** INSTRUCTIONS FOR THE TASK **
Scan the entries for "production". Every line that holds it is to be copied.

** DATA **
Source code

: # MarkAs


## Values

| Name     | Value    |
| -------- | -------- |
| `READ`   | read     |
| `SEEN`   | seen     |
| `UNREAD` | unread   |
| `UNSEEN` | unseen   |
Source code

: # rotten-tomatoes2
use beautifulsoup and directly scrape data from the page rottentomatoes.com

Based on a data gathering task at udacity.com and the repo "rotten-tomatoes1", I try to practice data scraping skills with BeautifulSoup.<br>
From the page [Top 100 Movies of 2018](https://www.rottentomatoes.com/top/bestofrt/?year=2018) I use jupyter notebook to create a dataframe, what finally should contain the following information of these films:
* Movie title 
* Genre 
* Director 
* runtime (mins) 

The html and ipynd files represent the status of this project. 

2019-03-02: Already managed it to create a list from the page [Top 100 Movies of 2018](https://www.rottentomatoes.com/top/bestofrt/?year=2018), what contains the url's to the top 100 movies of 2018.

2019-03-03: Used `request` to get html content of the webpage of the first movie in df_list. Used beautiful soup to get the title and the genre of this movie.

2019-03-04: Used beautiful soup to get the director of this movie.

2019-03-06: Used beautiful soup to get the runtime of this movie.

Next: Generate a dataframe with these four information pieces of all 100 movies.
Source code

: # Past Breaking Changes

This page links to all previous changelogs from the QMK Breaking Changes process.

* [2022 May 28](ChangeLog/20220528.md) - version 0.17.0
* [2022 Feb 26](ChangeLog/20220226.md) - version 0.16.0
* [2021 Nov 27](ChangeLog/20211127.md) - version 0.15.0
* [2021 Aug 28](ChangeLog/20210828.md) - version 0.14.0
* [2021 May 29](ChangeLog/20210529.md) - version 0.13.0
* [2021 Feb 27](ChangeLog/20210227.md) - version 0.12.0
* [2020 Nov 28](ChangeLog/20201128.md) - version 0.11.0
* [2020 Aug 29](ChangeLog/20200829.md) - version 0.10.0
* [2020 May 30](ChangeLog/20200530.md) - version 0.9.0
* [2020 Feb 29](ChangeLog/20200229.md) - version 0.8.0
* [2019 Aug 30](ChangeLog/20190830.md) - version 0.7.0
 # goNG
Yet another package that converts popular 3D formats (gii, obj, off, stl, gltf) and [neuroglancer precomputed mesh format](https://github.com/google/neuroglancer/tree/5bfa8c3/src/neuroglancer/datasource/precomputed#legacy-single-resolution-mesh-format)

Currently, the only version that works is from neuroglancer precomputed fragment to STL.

---

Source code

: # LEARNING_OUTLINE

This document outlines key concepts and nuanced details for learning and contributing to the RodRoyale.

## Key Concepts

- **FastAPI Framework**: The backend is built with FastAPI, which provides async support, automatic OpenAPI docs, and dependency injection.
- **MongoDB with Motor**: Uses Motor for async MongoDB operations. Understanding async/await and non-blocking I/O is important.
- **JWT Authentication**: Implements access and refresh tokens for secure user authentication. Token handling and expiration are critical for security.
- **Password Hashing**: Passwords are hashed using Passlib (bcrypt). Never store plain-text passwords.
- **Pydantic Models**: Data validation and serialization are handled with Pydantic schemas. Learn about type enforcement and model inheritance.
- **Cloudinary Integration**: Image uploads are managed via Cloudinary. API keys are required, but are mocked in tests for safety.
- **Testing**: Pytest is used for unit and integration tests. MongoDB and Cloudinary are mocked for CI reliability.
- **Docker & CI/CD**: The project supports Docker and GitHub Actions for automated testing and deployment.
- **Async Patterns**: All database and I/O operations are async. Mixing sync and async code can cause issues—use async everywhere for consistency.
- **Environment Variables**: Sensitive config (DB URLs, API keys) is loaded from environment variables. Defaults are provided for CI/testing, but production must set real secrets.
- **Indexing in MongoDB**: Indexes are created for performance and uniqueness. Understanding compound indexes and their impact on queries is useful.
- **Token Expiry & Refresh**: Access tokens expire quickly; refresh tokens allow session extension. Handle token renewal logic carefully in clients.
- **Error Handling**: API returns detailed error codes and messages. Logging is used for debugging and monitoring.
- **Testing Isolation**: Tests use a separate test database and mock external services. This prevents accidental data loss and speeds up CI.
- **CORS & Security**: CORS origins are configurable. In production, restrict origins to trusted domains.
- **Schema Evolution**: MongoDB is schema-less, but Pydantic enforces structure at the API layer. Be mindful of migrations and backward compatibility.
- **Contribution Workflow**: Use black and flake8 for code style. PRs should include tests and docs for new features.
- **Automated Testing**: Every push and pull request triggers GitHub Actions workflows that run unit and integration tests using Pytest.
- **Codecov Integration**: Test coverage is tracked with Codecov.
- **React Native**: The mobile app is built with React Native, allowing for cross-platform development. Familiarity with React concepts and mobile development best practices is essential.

==

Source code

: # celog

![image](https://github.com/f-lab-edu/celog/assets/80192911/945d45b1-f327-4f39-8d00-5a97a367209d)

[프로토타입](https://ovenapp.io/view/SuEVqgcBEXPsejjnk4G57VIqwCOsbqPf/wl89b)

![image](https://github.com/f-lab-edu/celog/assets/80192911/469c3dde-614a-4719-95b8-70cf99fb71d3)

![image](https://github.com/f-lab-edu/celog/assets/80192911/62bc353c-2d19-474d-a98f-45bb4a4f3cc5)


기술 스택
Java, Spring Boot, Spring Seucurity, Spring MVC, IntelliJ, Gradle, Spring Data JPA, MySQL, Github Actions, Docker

** TASK RESULT **
- **Environment Variables**: Sensitive config (DB URLs, API keys) is loaded from environment variables. Defaults are provided for CI/testing, but production must set real secrets.
- **CORS & Security**: CORS origins are configurable. In production, restrict origins to trusted domains.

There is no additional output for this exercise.